To exactly reproduce your expected output you can do 要完全重现您的预期输出,您可以执行
lst <- lapply(lst2, function(x) Filter(Negate(is.null), lapply(lst1, function(y)
if (nrow(x) == nrow(y)) x[, !apply(x, 2, toString) %in% apply(y, 2, toString)])))
lst <- unlist(lapply(seq_along(lst), function(i)
if (length(lst[[i]]) == 0) lst[[i]] <- list(lst2[[i]]) else lst[[i]]), recursive = F)
lst;
#[[1]]
#[1] 5
#
#[[2]]
# [,1] [,2] [,3] [,4]
#[1,] 1 2 3 4
#[2,] 5 5 5 5
#
#[[3]]
# [,1] [,2] [,3] [,4] [,5] [,6]
#[1,] 1 1 1 2 2 3
#[2,] 2 3 4 3 4 4
#[3,] 5 5 5 5 5 5
#
#[[4]]
# [,1] [,2] [,3] [,4]
#[1,] 1 1 1 2
#[2,] 2 2 3 3
#[3,] 3 4 4 4
#[4,] 5 5 5 5
#
#[[5]]
# [,1]
#[1,] 1
#[2,] 2
#[3,] 3
#[4,] 4
#[5,] 5
Using Base R: 使用Base R:
Map(function(x,y)as.matrix(unname(setdiff(data.frame(y),data.frame(x)))),c(lst1,NA),lst2)
[[1]]
[,1]
1 5
[[2]]
[,1] [,2] [,3] [,4]
1 1 2 3 4
2 5 5 5 5
[[3]]
[,1] [,2] [,3] [,4] [,5] [,6]
1 1 1 1 2 2 3
2 2 3 4 3 4 4
3 5 5 5 5 5 5
[[4]]
[,1] [,2] [,3] [,4]
1 1 1 1 2
2 2 2 3 3
3 3 4 4 4
4 5 5 5 5
[[5]]
[,1]
1 1
2 2
3 3
4 4
5 5
or you can do 或者你可以做
purrr::map2(c(lst1,NA),lst2,~as.matrix(unname(setdiff(data.frame(.y),data.frame(.x)))))
[[1]]
[,1]
[1,] 5
[[2]]
[,1] [,2] [,3] [,4]
[1,] 1 2 3 4
[2,] 5 5 5 5
[[3]]
[,1] [,2] [,3] [,4] [,5] [,6]
[1,] 1 1 1 2 2 3
[2,] 2 3 4 3 4 4
[3,] 5 5 5 5 5 5
[[4]]
[,1] [,2] [,3] [,4]
[1,] 1 1 1 2
[2,] 2 2 3 3
[3,] 3 4 4 4
[4,] 5 5 5 5
[[5]]
[,1]
[1,] 1
[2,] 2
[3,] 3
[4,] 4
[5,] 5
Here is another base R
option 这是另一个base R
选项
fpaste <- function(x) tapply(x, col(x), toString)

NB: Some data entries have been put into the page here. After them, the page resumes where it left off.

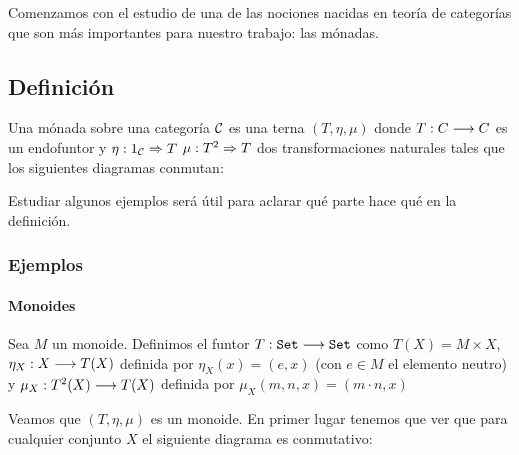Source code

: Comenzamos con el estudio de una de las nociones nacidas
en teoría de categorías que son
más importantes para nuestro trabajo: las mónadas.


\subsection{Definición}
\begin{definition}
  Una mónada sobre una categoría $\mathcal{C}$
  es una terna $(T, \eta, \mu)$ donde $T : C\longrightarrow C$ es un
  endofuntor y $\eta : 1_{\mathcal{C}}\Rightarrow T$ $\mu: T^2\Rightarrow T$ dos
  transformaciones naturales tales que los siguientes diagramas
  conmutan:


  \begin{center}

  \end{center}
\end{definition}

Estudiar algunos ejemplos será útil para aclarar qué parte hace qué
en la definición.

\subsubsection{Ejemplos}
\paragraph{Monoides}
Sea $M$ un monoide. Definimos el funtor $T : \texttt{Set}\longrightarrow \texttt{Set}$
como $T(X) = M\times X$, $\eta_X : X\longrightarrow T(X)$ definida
por $\eta_X(x) = (e, x)$ (con $e \in M$ el elemento neutro)
y $\mu_X : T^2(X)\longrightarrow T(X)$ definida por
$\mu_X(m, n, x) = (m\cdot n, x)$

Veamos que $(T, \eta, \mu)$ es un monoide. En primer lugar
tenemos que ver que para cualquier conjunto $X$ el siguiente
diagrama es conmutativo:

fun1 <- Vectorize(function(x, y) x[,!fpaste(x) %in% fpaste(y), drop = FALSE])
m1 <- outer(lst2, lst1, FUN = fun1)
c(diag(m1), m1[length(m1)])
#[[1]]
# [,1]
#[1,] 5
#[[2]]
# [,1] [,2] [,3] [,4]
#[1,] 1 2 3 4
#[2,] 5 5 5 5
#[[3]]
# [,1] [,2] [,3] [,4] [,5] [,6]
#[1,] 1 1 1 2 2 3
#[2,] 2 3 4 3 4 4
#[3,] 5 5 5 5 5 5
#[[4]]
# [,1] [,2] [,3] [,4]
#[1,] 1 1 1 2
#[2,] 2 2 3 3
#[3,] 3 4 4 4
#[4,] 5 5 5 5
#[[5]]
# [,1]
#[1,] 1
#[2,] 2
#[3,] 3
#[4,] 4
#[5,] 5
This should work: 这应该工作:
foo <- function(z,w) w[,!apply(matrix(apply(w,2,function(y) apply(z, 2,
function(x) identical(x, y))), nrow=ncol(z)),2,any)]
mapply(foo, lst1,lst2)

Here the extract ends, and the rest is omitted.